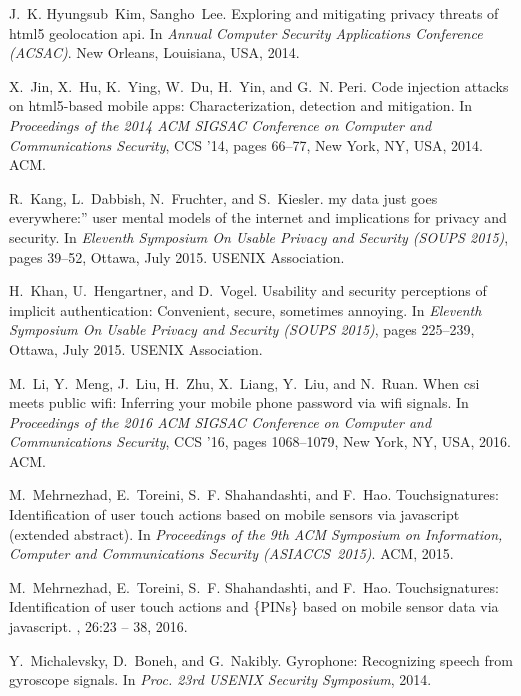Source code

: \documentclass[10pt,twocolumn]{article}
\begin{document}
\begin{thebibliography}{10}
J.~K. Hyungsub~Kim, Sangho~Lee.
\newblock Exploring and mitigating privacy threats of html5 geolocation api.
\newblock In {\em Annual Computer Security Applications Conference (ACSAC)}.
  New Orleans, Louisiana, USA, 2014.

X.~Jin, X.~Hu, K.~Ying, W.~Du, H.~Yin, and G.~N. Peri.
\newblock Code injection attacks on html5-based mobile apps: Characterization,
  detection and mitigation.
\newblock In {\em Proceedings of the 2014 ACM SIGSAC Conference on Computer and
  Communications Security}, CCS '14, pages 66--77, New York, NY, USA, 2014.
  ACM.

R.~Kang, L.~Dabbish, N.~Fruchter, and S.~Kiesler.
\newblock {\textquotedblleft}my data just goes everywhere:{\textquotedblright}
  user mental models of the internet and implications for privacy and security.
\newblock In {\em Eleventh Symposium On Usable Privacy and Security (SOUPS
  2015)}, pages 39--52, Ottawa, July 2015. USENIX Association.

H.~Khan, U.~Hengartner, and D.~Vogel.
\newblock Usability and security perceptions of implicit authentication:
  Convenient, secure, sometimes annoying.
\newblock In {\em Eleventh Symposium On Usable Privacy and Security (SOUPS
  2015)}, pages 225--239, Ottawa, July 2015. USENIX Association.

M.~Li, Y.~Meng, J.~Liu, H.~Zhu, X.~Liang, Y.~Liu, and N.~Ruan.
\newblock When csi meets public wifi: Inferring your mobile phone password via
  wifi signals.
\newblock In {\em Proceedings of the 2016 ACM SIGSAC Conference on Computer and
  Communications Security}, CCS '16, pages 1068--1079, New York, NY, USA, 2016.
  ACM.

M.~Mehrnezhad, E.~Toreini, S.~F. Shahandashti, and F.~Hao.
\newblock Touchsignatures: Identification of user touch actions based on mobile
  sensors via javascript (extended abstract).
\newblock In {\em Proceedings of the 9th ACM Symposium on Information, Computer
  and Communications Security (ASIACCS~2015)}. ACM, 2015.

M.~Mehrnezhad, E.~Toreini, S.~F. Shahandashti, and F.~Hao.
\newblock Touchsignatures: Identification of user touch actions and \{PINs\}
  based on mobile sensor data via javascript.
, 26:23 -- 38,
  2016.

Y.~Michalevsky, D.~Boneh, and G.~Nakibly.
\newblock Gyrophone: Recognizing speech from gyroscope signals.
\newblock In {\em Proc. 23rd USENIX Security Symposium}, 2014.


\end{thebibliography}
\end{document}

> **REQUIRED ACTION**:
Tally the lines of the data that contain the string "actions", and report nothing but the tally.

> **YOUR SOLUTION**:
2